EDIT: This ticket changed a lot since its creation so the scope is now restricted to verbatim collecting locality

Should be able to enter the “location” of the a collecting event using the coordinates and/or locality. The location can include min/max elevation.

DarwinCore Terms in scope:

Source: https://github.com/DINA-Web/dina-model-concepts/issues/15

This ticket is about recording the exact "location" of a collecting-event and should not be confused with tools that could be used to get the information from elsewhere (gazetteer).

For georeferencing activity, I would add:

Linked to #66

dshorthouse commented 3 years ago

Are you also considering these as part of the location:

dshorthouse commented 3 years ago

Also require a representation of a transect. A start decimalLatitude and decimalLongitude as well as an end decimalLatitude and decimalLongitude.

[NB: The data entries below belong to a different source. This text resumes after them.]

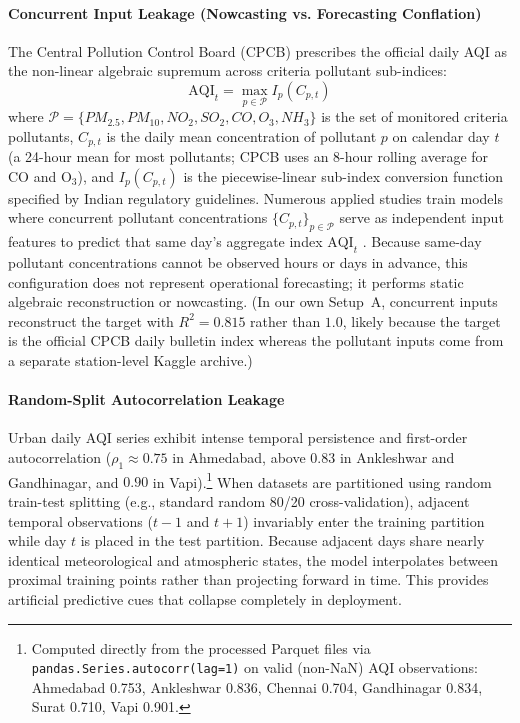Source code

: \paragraph{Concurrent Input Leakage (Nowcasting vs. Forecasting Conflation)}
The Central Pollution Control Board (CPCB) prescribes the official daily AQI as the non-linear algebraic supremum across criteria pollutant sub-indices:
\begin{equation}
  \text{AQI}_t = \max_{p \in \mathcal{P}} I_p(C_{p,t})
  \label{eq:cpcb_aqi}
\end{equation}
where $\mathcal{P} = \{PM_{2.5}, PM_{10}, NO_2, SO_2, CO, O_3, NH_3\}$ is the set of monitored criteria pollutants, $C_{p,t}$ is the daily mean concentration of pollutant $p$ on calendar day $t$ (a 24-hour mean for most pollutants; CPCB uses an 8-hour rolling average for CO and O$_3$), and $I_p(C_{p,t})$ is the piecewise-linear sub-index conversion function specified by Indian regulatory guidelines. Numerous applied studies train models where concurrent pollutant concentrations $\{C_{p,t}\}_{p \in \mathcal{P}}$ serve as independent input features to predict that same day's aggregate index $\text{AQI}_t$ \cite{sidhu2024}\cite{mishra2025}\cite{jayapradha2025}\cite{chauhan2026}. Because same-day pollutant concentrations cannot be observed hours or days in advance, this configuration does not represent operational forecasting; it performs static algebraic reconstruction or nowcasting. (In our own Setup~A, concurrent inputs reconstruct the target with $R^2 = 0.815$ rather than $1.0$, likely because the target is the official CPCB daily bulletin index whereas the pollutant inputs come from a separate station-level Kaggle archive.)

\paragraph{Random-Split Autocorrelation Leakage}
Urban daily AQI series exhibit intense temporal persistence and first-order autocorrelation ($\rho_1 \approx 0.75$ in Ahmedabad, above $0.83$ in Ankleshwar and Gandhinagar, and $0.90$ in Vapi).\footnote{Computed directly from the processed Parquet files via \texttt{pandas.Series.autocorr(lag=1)} on valid (non-NaN) AQI observations: Ahmedabad 0.753, Ankleshwar 0.836, Chennai 0.704, Gandhinagar 0.834, Surat 0.710, Vapi 0.901.} When datasets are partitioned using random train-test splitting (e.g., standard random 80/20 cross-validation), adjacent temporal observations ($t-1$ and $t+1$) invariably enter the training partition while day $t$ is placed in the test partition. Because adjacent days share nearly identical meteorological and atmospheric states, the model interpolates between proximal training points rather than projecting forward in time. This provides artificial predictive cues that collapse completely in deployment.

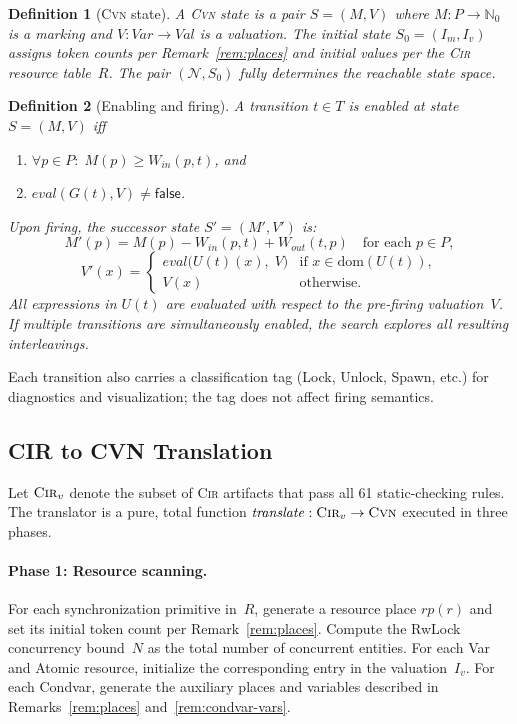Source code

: \documentclass[sigconf]{acmart}
\newtheorem{definition}{Definition}
\begin{document}
\begin{definition}[\textsc{Cvn} state]
\label{def:cvn-state}
A \textsc{Cvn} state is a pair $S=(M,V)$ where $M:P\to\mathbb{N}_0$ is a marking and $V:\mathit{Var}\to\mathit{Val}$ is a valuation. The initial state $S_0=(I_m,I_v)$ assigns token counts per Remark~\ref{rem:places} and initial values per the \textsc{Cir} resource table~$R$. The pair $(\mathcal{N},S_0)$ fully determines the reachable state space.
\end{definition}

\begin{definition}[Enabling and firing]
\label{def:enabling-firing}
A transition $t\in T$ is \emph{enabled} at state $S=(M,V)$ iff
\begin{enumerate}
  \item $\forall p\in P:\; M(p)\geq W_{\!\mathit{in}}(p,t)$, and
  \item $\mathit{eval}(G(t),V)\neq\mathsf{false}$.
\end{enumerate}
Upon firing, the successor state $S'=(M',V')$ is:
\[
  M'(p)=M(p)-W_{\!\mathit{in}}(p,t)+W_{\!\mathit{out}}(t,p)
  \quad\text{for each }p\in P,
\]
\[
  V'(x)=
  \begin{cases}
    \mathit{eval}\bigl(U(t)(x),\;V\bigr)
      & \text{if } x\in\mathrm{dom}(U(t)),\\
    V(x) & \text{otherwise.}
  \end{cases}
\]
All expressions in $U(t)$ are evaluated with respect to the pre-firing valuation~$V$.
If multiple transitions are simultaneously enabled, the search explores all resulting interleavings.
\end{definition}

Each transition also carries a classification tag (Lock, Unlock, Spawn, etc.) for diagnostics and visualization; the tag does not affect firing semantics.


\subsection{CIR to CVN Translation}
\label{subsec:translation}


Let $\textsc{Cir}_v$ denote the subset of \textsc{Cir} artifacts that pass all 61 static-checking rules. The translator is a pure, total function $\mathit{translate}:\textsc{Cir}_v\to\textsc{Cvn}$
executed in three phases.

\paragraph{Phase 1: Resource scanning.}
For each synchronization primitive in~$R$, generate a resource place $\mathit{rp}(r)$ and set its initial token count per Remark~\ref{rem:places}. Compute the RwLock concurrency bound~$N$ as the total number of concurrent entities. For each \textsf{Var} and \textsf{Atomic} resource, initialize the corresponding entry in the valuation~$I_v$. For each \textsf{Condvar}, generate the auxiliary places and variables described in Remarks~\ref{rem:places} and~\ref{rem:condvar-vars}.
\end{document}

dshorthouse commented 3 years ago

Does this also include all the water body terms in DwC such as:

dshorthouse commented 3 years ago

The issue at hand here seems to be about context and linkability (my new word). The context here is a Collecting Event with its date and collector(s). This means there will be all kinds of "location" possibilities here ranging from transects, to historic place names, to named collecting sites, to present-day geopolitical entities (inclusive of waterbodies) that are likely to have geographic coordinates, shapes, and hierarchies. So... the question is, "How much information about location needs to be uniquely present here in Collecting Event to faithfully express the context & how much information can be held elsewhere within DINA and merely linked to (1:many?) from here?" Is it sufficient to have nothing more than a verbatim locality string (or many verbatim locality strings), perhaps along with any other textual representation of locality as physically written on the medium, inclusive of typed lats/longs (that might actually be incorrect)? Anything over and above that is subject to (more) interpretation & is best accomplished through linking to an external definition.

So...

In the interim while we await the time to build Sites, Location, Gazetteer...the whole or part home(s) for that external definition...what do we put here as a stop-gap, especially if we anticipate migrating any structured data here from legacy sources? Do we borrow from managed attributes?

heathercole commented 3 years ago

@cgendreau there is overlap/confusion between this issue and issue #66. I thought this issue was about data associated with the collection event and related 'site description' whereas ticket #66 was more about "the place in the world where this thing was found". I have asked the managers for feedback on #66 which I interpret as being part of/within the larger context of collection event/site description. I will provide their feedback asap.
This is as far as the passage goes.